Exercise objective
Say how many lines in the data below contain the word "property", and give no other text.

Dataset records
▬▬▬
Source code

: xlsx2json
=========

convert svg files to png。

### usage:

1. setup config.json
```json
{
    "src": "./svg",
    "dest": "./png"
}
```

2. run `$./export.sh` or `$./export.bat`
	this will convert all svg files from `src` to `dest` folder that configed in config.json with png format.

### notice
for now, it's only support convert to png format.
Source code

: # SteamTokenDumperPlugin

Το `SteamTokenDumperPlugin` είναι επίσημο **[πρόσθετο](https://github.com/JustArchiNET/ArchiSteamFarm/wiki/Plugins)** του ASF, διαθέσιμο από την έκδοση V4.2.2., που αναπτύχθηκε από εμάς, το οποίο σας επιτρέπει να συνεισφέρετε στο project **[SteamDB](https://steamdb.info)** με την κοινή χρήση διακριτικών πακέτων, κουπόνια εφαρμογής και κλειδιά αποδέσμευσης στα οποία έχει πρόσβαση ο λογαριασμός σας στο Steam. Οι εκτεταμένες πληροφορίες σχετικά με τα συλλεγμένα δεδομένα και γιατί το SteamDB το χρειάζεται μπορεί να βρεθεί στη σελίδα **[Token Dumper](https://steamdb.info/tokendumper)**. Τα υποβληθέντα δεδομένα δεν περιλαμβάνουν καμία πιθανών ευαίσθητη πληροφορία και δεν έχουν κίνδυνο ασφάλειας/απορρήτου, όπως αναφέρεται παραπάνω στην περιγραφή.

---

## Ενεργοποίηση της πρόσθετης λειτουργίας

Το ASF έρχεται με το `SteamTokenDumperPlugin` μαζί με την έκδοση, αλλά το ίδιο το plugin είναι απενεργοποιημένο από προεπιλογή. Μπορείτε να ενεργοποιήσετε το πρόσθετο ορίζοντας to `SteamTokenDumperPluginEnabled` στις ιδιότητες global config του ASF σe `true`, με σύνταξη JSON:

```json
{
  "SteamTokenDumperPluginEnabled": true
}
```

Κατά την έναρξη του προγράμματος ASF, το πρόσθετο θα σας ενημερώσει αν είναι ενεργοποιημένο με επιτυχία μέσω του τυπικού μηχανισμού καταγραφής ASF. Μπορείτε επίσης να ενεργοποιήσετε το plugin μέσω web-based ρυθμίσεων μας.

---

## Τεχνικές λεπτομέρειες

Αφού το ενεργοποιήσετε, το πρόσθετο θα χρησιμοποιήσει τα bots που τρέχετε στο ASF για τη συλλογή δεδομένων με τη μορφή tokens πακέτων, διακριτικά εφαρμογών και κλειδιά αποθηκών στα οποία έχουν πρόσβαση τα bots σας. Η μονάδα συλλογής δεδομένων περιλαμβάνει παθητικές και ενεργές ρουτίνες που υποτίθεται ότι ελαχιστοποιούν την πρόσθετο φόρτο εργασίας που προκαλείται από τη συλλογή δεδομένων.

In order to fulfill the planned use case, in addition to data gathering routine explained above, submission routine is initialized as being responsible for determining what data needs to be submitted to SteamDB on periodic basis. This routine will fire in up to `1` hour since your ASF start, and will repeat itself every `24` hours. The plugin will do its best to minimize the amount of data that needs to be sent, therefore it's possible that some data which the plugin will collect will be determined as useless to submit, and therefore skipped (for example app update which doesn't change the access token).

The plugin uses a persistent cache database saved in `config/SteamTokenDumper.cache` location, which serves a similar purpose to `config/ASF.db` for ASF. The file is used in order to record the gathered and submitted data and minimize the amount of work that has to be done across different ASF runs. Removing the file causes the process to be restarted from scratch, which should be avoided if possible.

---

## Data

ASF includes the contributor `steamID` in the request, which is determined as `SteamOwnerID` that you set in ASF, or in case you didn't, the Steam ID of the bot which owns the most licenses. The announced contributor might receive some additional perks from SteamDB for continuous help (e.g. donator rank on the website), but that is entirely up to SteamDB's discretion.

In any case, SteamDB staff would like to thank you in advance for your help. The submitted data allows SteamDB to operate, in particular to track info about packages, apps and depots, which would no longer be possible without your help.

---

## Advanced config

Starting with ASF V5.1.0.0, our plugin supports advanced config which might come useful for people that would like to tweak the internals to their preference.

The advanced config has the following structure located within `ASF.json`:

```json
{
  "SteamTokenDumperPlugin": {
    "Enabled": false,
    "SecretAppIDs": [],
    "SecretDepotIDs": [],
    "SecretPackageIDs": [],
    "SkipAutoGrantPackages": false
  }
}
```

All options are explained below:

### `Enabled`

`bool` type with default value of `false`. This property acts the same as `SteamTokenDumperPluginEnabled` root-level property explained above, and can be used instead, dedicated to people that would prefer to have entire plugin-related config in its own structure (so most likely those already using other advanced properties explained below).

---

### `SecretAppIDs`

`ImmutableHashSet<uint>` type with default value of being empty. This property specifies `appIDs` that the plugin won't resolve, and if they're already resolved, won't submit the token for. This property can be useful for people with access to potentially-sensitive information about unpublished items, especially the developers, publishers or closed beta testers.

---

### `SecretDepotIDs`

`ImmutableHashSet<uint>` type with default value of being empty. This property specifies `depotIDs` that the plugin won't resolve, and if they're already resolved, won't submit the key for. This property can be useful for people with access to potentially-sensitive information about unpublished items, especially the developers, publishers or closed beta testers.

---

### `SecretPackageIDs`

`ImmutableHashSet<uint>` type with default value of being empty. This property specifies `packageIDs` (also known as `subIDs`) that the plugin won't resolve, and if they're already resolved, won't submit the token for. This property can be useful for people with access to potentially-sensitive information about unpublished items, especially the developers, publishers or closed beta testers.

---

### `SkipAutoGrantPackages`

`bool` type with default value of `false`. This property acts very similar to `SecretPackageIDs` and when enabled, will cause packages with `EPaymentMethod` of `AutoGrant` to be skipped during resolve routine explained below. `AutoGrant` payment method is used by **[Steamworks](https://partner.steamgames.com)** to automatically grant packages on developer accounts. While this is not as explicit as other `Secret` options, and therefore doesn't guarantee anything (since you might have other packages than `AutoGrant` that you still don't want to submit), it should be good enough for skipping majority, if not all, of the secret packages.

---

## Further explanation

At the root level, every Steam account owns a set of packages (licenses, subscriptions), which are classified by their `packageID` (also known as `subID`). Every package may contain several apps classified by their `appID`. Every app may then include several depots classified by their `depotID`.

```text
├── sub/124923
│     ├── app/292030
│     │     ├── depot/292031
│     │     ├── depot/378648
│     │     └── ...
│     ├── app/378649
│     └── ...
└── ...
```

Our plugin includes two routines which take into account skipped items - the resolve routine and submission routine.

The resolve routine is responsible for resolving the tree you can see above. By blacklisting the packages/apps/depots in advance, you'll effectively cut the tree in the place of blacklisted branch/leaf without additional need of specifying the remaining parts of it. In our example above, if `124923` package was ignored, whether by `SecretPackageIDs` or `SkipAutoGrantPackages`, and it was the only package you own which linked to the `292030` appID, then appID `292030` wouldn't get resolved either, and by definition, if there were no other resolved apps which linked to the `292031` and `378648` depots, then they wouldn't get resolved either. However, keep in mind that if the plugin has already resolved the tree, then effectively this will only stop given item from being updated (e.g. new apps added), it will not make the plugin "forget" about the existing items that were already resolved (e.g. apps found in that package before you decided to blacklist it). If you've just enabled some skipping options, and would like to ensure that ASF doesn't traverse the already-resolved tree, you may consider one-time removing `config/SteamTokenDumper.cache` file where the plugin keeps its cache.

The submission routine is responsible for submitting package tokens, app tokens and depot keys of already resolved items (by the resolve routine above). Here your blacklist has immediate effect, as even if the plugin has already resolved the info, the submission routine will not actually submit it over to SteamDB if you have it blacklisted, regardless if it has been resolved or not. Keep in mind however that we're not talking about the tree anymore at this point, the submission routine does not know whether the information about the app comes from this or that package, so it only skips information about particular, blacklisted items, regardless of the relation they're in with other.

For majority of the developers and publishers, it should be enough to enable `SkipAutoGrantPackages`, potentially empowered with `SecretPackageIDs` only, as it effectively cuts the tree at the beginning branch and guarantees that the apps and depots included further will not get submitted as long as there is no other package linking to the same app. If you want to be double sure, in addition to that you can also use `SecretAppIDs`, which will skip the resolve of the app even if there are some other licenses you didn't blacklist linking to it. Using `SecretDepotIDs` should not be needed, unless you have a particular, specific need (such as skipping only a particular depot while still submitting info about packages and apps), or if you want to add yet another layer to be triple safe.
▬▬▬
Problem solution
5